• [GOAL OF THE EXERCISE] Pictures in the records are to be omitted; everything else is copied exactly.

• [MATERIAL SHOWN]
•••••

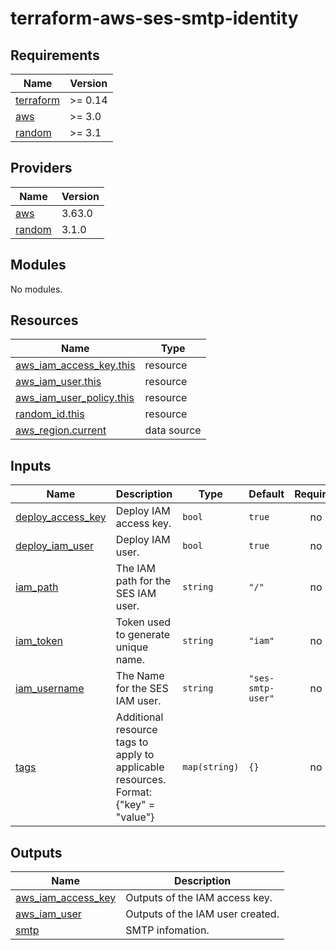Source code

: # terraform-aws-ses-smtp-identity

<!-- BEGINNING OF PRE-COMMIT-TERRAFORM DOCS HOOK -->
## Requirements

| Name | Version |
|------|---------|
| <a name="requirement_terraform"></a> [terraform](#requirement\_terraform) | >= 0.14 |
| <a name="requirement_aws"></a> [aws](#requirement\_aws) | >= 3.0 |
| <a name="requirement_random"></a> [random](#requirement\_random) | >= 3.1 |

## Providers

| Name | Version |
|------|---------|
| <a name="provider_aws"></a> [aws](#provider\_aws) | 3.63.0 |
| <a name="provider_random"></a> [random](#provider\_random) | 3.1.0 |

## Modules

No modules.

## Resources

| Name | Type |
|------|------|
| [aws_iam_access_key.this](https://registry.terraform.io/providers/hashicorp/aws/latest/docs/resources/iam_access_key) | resource |
| [aws_iam_user.this](https://registry.terraform.io/providers/hashicorp/aws/latest/docs/resources/iam_user) | resource |
| [aws_iam_user_policy.this](https://registry.terraform.io/providers/hashicorp/aws/latest/docs/resources/iam_user_policy) | resource |
| [random_id.this](https://registry.terraform.io/providers/hashicorp/random/latest/docs/resources/id) | resource |
| [aws_region.current](https://registry.terraform.io/providers/hashicorp/aws/latest/docs/data-sources/region) | data source |

## Inputs

| Name | Description | Type | Default | Required |
|------|-------------|------|---------|:--------:|
| <a name="input_deploy_access_key"></a> [deploy\_access\_key](#input\_deploy\_access\_key) | Deploy IAM access key. | `bool` | `true` | no |
| <a name="input_deploy_iam_user"></a> [deploy\_iam\_user](#input\_deploy\_iam\_user) | Deploy IAM user. | `bool` | `true` | no |
| <a name="input_iam_path"></a> [iam\_path](#input\_iam\_path) | The IAM path for the SES IAM user. | `string` | `"/"` | no |
| <a name="input_iam_token"></a> [iam\_token](#input\_iam\_token) | Token used to generate unique name. | `string` | `"iam"` | no |
| <a name="input_iam_username"></a> [iam\_username](#input\_iam\_username) | The Name for the SES IAM user. | `string` | `"ses-smtp-user"` | no |
| <a name="input_tags"></a> [tags](#input\_tags) | Additional resource tags to apply to applicable resources. Format: {"key" = "value"} | `map(string)` | `{}` | no |

## Outputs

| Name | Description |
|------|-------------|
| <a name="output_aws_iam_access_key"></a> [aws\_iam\_access\_key](#output\_aws\_iam\_access\_key) | Outputs of the IAM access key. |
| <a name="output_aws_iam_user"></a> [aws\_iam\_user](#output\_aws\_iam\_user) | Outputs of the IAM user created. |
| <a name="output_smtp"></a> [smtp](#output\_smtp) | SMTP infomation. |
<!-- END OF PRE-COMMIT-TERRAFORM DOCS HOOK -->
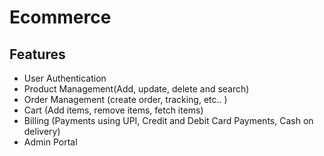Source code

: # Ecommerce

## Features
- User Authentication
- Product Management(Add, update, delete and search)
- Order Management (create order, tracking, etc.. )
- Cart (Add items, remove items, fetch items)
- Billing (Payments using UPI, Credit and Debit Card Payments, Cash on delivery)
- Admin Portal 
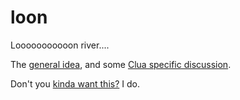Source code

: loon
====

Looooooooooon river.... 

The [general idea](Loon.md), and some [Clua specific discussion](clua/notes/clua.md).

Don't you [kinda want this?](clua/notes/let.md) I do.
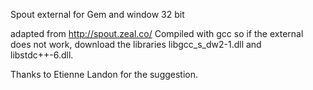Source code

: Spout external for Gem and window 32 bit

adapted from http://spout.zeal.co/
Compiled with gcc so if the external does not work, download the libraries libgcc_s_dw2-1.dll
and libstdc++-6.dll. 

Thanks to Etienne Landon for the suggestion.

•••••

• [TASK SOLUTION]
Source code

: # terraform-aws-ses-smtp-identity

<!-- BEGINNING OF PRE-COMMIT-TERRAFORM DOCS HOOK -->
## Requirements

| Name | Version |
|------|---------|
| <a name="requirement_terraform"></a> [terraform](#requirement\_terraform) | >= 0.14 |
| <a name="requirement_aws"></a> [aws](#requirement\_aws) | >= 3.0 |
| <a name="requirement_random"></a> [random](#requirement\_random) | >= 3.1 |

## Providers

| Name | Version |
|------|---------|
| <a name="provider_aws"></a> [aws](#provider\_aws) | 3.63.0 |
| <a name="provider_random"></a> [random](#provider\_random) | 3.1.0 |

## Modules

No modules.

## Resources

| Name | Type |
|------|------|
| [aws_iam_access_key.this](https://registry.terraform.io/providers/hashicorp/aws/latest/docs/resources/iam_access_key) | resource |
| [aws_iam_user.this](https://registry.terraform.io/providers/hashicorp/aws/latest/docs/resources/iam_user) | resource |
| [aws_iam_user_policy.this](https://registry.terraform.io/providers/hashicorp/aws/latest/docs/resources/iam_user_policy) | resource |
| [random_id.this](https://registry.terraform.io/providers/hashicorp/random/latest/docs/resources/id) | resource |
| [aws_region.current](https://registry.terraform.io/providers/hashicorp/aws/latest/docs/data-sources/region) | data source |

## Inputs

| Name | Description | Type | Default | Required |
|------|-------------|------|---------|:--------:|
| <a name="input_deploy_access_key"></a> [deploy\_access\_key](#input\_deploy\_access\_key) | Deploy IAM access key. | `bool` | `true` | no |
| <a name="input_deploy_iam_user"></a> [deploy\_iam\_user](#input\_deploy\_iam\_user) | Deploy IAM user. | `bool` | `true` | no |
| <a name="input_iam_path"></a> [iam\_path](#input\_iam\_path) | The IAM path for the SES IAM user. | `string` | `"/"` | no |
| <a name="input_iam_token"></a> [iam\_token](#input\_iam\_token) | Token used to generate unique name. | `string` | `"iam"` | no |
| <a name="input_iam_username"></a> [iam\_username](#input\_iam\_username) | The Name for the SES IAM user. | `string` | `"ses-smtp-user"` | no |
| <a name="input_tags"></a> [tags](#input\_tags) | Additional resource tags to apply to applicable resources. Format: {"key" = "value"} | `map(string)` | `{}` | no |

## Outputs

| Name | Description |
|------|-------------|
| <a name="output_aws_iam_access_key"></a> [aws\_iam\_access\_key](#output\_aws\_iam\_access\_key) | Outputs of the IAM access key. |
| <a name="output_aws_iam_user"></a> [aws\_iam\_user](#output\_aws\_iam\_user) | Outputs of the IAM user created. |
| <a name="output_smtp"></a> [smtp](#output\_smtp) | SMTP infomation. |
<!-- END OF PRE-COMMIT-TERRAFORM DOCS HOOK -->
Source code

: # Ecommerce

## Features
- User Authentication
- Product Management(Add, update, delete and search)
- Order Management (create order, tracking, etc.. )
- Cart (Add items, remove items, fetch items)
- Billing (Payments using UPI, Credit and Debit Card Payments, Cash on delivery)
- Admin Portal 
Source code

: loon
====

Looooooooooon river.... 

The [general idea](Loon.md), and some [Clua specific discussion](clua/notes/clua.md).

Don't you [kinda want this?](clua/notes/let.md) I do.
Source code

: Spout external for Gem and window 32 bit

adapted from http://spout.zeal.co/
Compiled with gcc so if the external does not work, download the libraries libgcc_s_dw2-1.dll
and libstdc++-6.dll. 

Thanks to Etienne Landon for the suggestion.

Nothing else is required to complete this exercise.